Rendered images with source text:
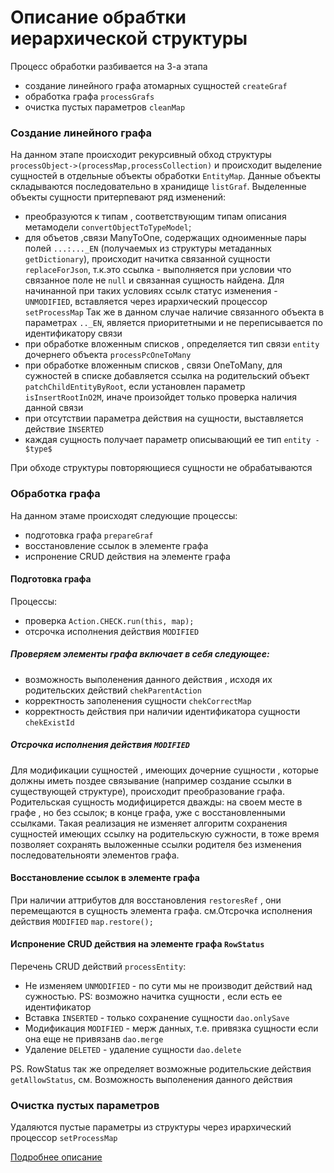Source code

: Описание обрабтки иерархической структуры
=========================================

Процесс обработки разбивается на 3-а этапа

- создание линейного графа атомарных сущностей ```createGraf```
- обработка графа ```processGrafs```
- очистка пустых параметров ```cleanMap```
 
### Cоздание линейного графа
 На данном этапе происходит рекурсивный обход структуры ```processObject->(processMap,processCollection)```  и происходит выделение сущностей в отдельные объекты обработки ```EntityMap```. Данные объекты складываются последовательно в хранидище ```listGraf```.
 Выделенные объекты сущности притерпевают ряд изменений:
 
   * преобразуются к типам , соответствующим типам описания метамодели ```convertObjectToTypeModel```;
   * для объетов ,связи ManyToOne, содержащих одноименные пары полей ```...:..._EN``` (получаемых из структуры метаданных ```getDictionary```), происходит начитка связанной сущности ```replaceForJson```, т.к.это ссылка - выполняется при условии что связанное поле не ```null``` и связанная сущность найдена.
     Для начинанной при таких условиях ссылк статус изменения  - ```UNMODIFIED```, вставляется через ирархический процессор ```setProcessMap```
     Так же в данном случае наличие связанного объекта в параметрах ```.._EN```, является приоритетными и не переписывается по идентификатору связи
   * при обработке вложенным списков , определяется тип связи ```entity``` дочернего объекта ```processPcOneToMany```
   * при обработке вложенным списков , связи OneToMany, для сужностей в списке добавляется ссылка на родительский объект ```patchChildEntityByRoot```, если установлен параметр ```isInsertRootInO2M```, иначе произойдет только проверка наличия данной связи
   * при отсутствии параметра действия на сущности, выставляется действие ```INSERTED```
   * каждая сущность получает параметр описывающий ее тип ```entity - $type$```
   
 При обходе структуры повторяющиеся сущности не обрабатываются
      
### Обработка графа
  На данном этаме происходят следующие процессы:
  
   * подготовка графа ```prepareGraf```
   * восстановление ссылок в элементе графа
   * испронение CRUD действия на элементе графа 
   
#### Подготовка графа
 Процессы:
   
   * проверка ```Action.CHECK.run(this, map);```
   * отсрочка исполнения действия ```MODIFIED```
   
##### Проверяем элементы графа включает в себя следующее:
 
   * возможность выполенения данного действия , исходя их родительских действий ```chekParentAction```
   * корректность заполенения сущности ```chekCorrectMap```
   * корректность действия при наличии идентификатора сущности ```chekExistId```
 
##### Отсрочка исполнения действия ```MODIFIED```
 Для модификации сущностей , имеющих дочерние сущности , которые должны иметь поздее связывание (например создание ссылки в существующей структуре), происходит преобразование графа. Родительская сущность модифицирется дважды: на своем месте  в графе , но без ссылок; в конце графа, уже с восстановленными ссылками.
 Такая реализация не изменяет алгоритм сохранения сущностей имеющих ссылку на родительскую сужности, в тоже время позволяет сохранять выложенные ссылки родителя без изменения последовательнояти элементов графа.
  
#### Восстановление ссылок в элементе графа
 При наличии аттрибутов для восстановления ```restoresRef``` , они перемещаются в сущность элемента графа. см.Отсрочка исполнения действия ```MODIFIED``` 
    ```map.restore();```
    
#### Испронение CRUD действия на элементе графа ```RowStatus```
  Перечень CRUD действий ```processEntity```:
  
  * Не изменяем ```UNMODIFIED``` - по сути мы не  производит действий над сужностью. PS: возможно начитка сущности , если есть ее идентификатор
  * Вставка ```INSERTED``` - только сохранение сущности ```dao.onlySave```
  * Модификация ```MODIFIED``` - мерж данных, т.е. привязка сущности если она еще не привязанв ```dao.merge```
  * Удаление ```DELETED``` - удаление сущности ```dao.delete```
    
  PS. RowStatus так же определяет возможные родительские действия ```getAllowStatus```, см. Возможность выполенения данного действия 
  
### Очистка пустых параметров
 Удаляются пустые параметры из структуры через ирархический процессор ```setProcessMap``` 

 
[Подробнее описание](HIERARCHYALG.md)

* * *

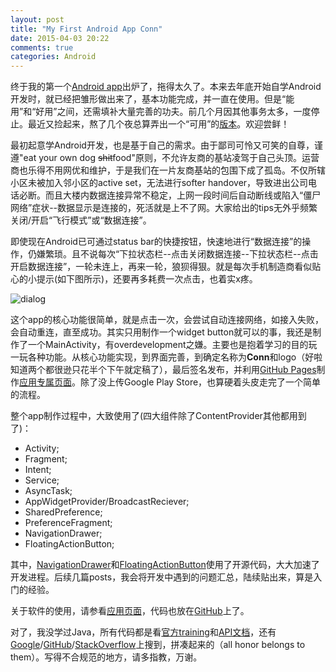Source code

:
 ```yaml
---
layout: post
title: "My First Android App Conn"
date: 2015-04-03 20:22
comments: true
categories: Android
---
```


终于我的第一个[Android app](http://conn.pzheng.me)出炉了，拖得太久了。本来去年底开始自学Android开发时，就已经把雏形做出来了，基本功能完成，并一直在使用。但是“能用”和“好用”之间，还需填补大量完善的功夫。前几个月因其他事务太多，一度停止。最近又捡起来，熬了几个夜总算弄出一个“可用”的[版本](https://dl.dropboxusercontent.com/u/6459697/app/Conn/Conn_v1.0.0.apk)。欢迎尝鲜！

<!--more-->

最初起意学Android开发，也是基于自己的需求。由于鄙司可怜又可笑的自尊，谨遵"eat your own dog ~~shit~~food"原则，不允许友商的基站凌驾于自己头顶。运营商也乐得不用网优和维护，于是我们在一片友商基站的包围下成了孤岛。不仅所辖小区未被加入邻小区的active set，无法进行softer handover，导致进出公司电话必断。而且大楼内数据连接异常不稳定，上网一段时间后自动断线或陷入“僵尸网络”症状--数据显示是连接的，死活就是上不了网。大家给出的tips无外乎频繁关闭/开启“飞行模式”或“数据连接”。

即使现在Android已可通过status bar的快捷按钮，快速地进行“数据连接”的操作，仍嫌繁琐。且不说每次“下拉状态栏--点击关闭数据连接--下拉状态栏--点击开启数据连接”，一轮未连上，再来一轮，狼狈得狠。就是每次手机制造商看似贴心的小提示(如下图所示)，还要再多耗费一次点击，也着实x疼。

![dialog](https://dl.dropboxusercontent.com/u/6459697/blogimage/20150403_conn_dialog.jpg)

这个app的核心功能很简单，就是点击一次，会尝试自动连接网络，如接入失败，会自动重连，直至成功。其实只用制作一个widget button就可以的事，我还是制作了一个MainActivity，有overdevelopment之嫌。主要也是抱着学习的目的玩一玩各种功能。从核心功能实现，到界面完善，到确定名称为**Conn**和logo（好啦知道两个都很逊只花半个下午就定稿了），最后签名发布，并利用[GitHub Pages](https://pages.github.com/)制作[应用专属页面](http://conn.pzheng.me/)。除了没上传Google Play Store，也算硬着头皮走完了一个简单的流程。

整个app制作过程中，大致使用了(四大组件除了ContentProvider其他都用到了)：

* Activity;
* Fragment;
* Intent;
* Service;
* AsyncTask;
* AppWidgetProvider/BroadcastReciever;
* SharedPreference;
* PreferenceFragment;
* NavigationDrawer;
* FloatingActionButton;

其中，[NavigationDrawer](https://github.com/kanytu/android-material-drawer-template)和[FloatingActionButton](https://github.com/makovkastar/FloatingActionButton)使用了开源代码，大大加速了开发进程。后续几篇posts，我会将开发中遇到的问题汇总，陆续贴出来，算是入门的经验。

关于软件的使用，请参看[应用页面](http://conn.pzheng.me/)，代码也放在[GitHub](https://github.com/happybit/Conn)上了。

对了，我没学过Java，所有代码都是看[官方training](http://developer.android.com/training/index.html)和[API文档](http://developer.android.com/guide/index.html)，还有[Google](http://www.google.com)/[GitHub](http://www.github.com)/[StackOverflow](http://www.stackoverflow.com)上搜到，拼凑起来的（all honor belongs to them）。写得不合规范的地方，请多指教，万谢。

→ **Task statement**:
In the entries above, one line contains "действия , исходя" and another contains "##### Отсрочка исполнения". Reproduce exactly those two lines and the lines between them, nothing else.

→ **Answer space**:
   * возможность выполенения данного действия , исходя их родительских действий ```chekParentAction```
   * корректность заполенения сущности ```chekCorrectMap```
   * корректность действия при наличии идентификатора сущности ```chekExistId```
 
##### Отсрочка исполнения действия ```MODIFIED```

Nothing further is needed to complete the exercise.